**Exercise goal**
Print the records below exactly; all of them are needed.

**Raw data**
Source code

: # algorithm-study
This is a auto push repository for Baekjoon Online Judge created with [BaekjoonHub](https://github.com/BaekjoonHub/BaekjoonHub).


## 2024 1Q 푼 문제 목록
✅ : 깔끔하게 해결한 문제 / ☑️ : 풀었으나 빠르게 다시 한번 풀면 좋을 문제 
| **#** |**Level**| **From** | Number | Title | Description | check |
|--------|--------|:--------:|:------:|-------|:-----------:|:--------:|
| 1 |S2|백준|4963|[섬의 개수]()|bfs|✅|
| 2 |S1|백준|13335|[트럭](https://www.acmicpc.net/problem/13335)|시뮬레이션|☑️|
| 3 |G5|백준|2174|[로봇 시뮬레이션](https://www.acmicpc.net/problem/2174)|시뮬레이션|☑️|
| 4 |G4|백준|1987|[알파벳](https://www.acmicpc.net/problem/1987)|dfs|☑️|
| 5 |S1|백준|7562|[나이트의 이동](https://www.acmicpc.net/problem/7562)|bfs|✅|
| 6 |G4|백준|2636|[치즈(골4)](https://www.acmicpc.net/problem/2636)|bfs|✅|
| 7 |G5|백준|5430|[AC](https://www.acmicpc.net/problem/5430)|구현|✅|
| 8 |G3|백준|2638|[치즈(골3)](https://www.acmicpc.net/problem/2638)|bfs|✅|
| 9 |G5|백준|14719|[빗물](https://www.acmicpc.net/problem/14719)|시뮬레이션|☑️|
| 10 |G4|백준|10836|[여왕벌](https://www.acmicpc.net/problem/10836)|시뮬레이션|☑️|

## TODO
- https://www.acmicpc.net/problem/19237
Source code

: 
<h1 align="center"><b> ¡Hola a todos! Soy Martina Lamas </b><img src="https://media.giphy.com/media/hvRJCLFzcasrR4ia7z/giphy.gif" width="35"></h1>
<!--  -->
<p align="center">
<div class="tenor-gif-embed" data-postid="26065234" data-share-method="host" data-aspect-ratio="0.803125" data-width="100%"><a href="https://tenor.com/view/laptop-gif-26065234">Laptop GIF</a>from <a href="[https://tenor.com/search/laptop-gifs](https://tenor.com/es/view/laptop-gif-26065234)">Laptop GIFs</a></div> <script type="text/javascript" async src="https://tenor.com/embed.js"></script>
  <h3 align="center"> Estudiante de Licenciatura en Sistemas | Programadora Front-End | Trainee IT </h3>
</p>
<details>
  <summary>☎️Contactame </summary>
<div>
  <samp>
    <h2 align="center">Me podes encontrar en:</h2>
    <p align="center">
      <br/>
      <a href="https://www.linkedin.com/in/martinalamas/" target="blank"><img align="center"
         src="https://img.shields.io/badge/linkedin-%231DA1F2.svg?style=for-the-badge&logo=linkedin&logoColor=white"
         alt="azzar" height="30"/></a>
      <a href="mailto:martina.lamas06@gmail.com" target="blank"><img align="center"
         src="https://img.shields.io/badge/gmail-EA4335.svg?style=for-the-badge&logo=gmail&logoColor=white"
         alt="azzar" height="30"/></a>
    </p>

**Answer box**
Source code

: # algorithm-study
This is a auto push repository for Baekjoon Online Judge created with [BaekjoonHub](https://github.com/BaekjoonHub/BaekjoonHub).


## 2024 1Q 푼 문제 목록
✅ : 깔끔하게 해결한 문제 / ☑️ : 풀었으나 빠르게 다시 한번 풀면 좋을 문제 
| **#** |**Level**| **From** | Number | Title | Description | check |
|--------|--------|:--------:|:------:|-------|:-----------:|:--------:|
| 1 |S2|백준|4963|[섬의 개수]()|bfs|✅|
| 2 |S1|백준|13335|[트럭](https://www.acmicpc.net/problem/13335)|시뮬레이션|☑️|
| 3 |G5|백준|2174|[로봇 시뮬레이션](https://www.acmicpc.net/problem/2174)|시뮬레이션|☑️|
| 4 |G4|백준|1987|[알파벳](https://www.acmicpc.net/problem/1987)|dfs|☑️|
| 5 |S1|백준|7562|[나이트의 이동](https://www.acmicpc.net/problem/7562)|bfs|✅|
| 6 |G4|백준|2636|[치즈(골4)](https://www.acmicpc.net/problem/2636)|bfs|✅|
| 7 |G5|백준|5430|[AC](https://www.acmicpc.net/problem/5430)|구현|✅|
| 8 |G3|백준|2638|[치즈(골3)](https://www.acmicpc.net/problem/2638)|bfs|✅|
| 9 |G5|백준|14719|[빗물](https://www.acmicpc.net/problem/14719)|시뮬레이션|☑️|
| 10 |G4|백준|10836|[여왕벌](https://www.acmicpc.net/problem/10836)|시뮬레이션|☑️|

## TODO
- https://www.acmicpc.net/problem/19237
Source code

: 
<h1 align="center"><b> ¡Hola a todos! Soy Martina Lamas </b><img src="https://media.giphy.com/media/hvRJCLFzcasrR4ia7z/giphy.gif" width="35"></h1>
<!--  -->
<p align="center">
<div class="tenor-gif-embed" data-postid="26065234" data-share-method="host" data-aspect-ratio="0.803125" data-width="100%"><a href="https://tenor.com/view/laptop-gif-26065234">Laptop GIF</a>from <a href="[https://tenor.com/search/laptop-gifs](https://tenor.com/es/view/laptop-gif-26065234)">Laptop GIFs</a></div> <script type="text/javascript" async src="https://tenor.com/embed.js"></script>
  <h3 align="center"> Estudiante de Licenciatura en Sistemas | Programadora Front-End | Trainee IT </h3>
</p>
<details>
  <summary>☎️Contactame </summary>
<div>
  <samp>
    <h2 align="center">Me podes encontrar en:</h2>
    <p align="center">
      <br/>
      <a href="https://www.linkedin.com/in/martinalamas/" target="blank"><img align="center"
         src="https://img.shields.io/badge/linkedin-%231DA1F2.svg?style=for-the-badge&logo=linkedin&logoColor=white"
         alt="azzar" height="30"/></a>
      <a href="mailto:martina.lamas06@gmail.com" target="blank"><img align="center"
         src="https://img.shields.io/badge/gmail-EA4335.svg?style=for-the-badge&logo=gmail&logoColor=white"
         alt="azzar" height="30"/></a>
    </p>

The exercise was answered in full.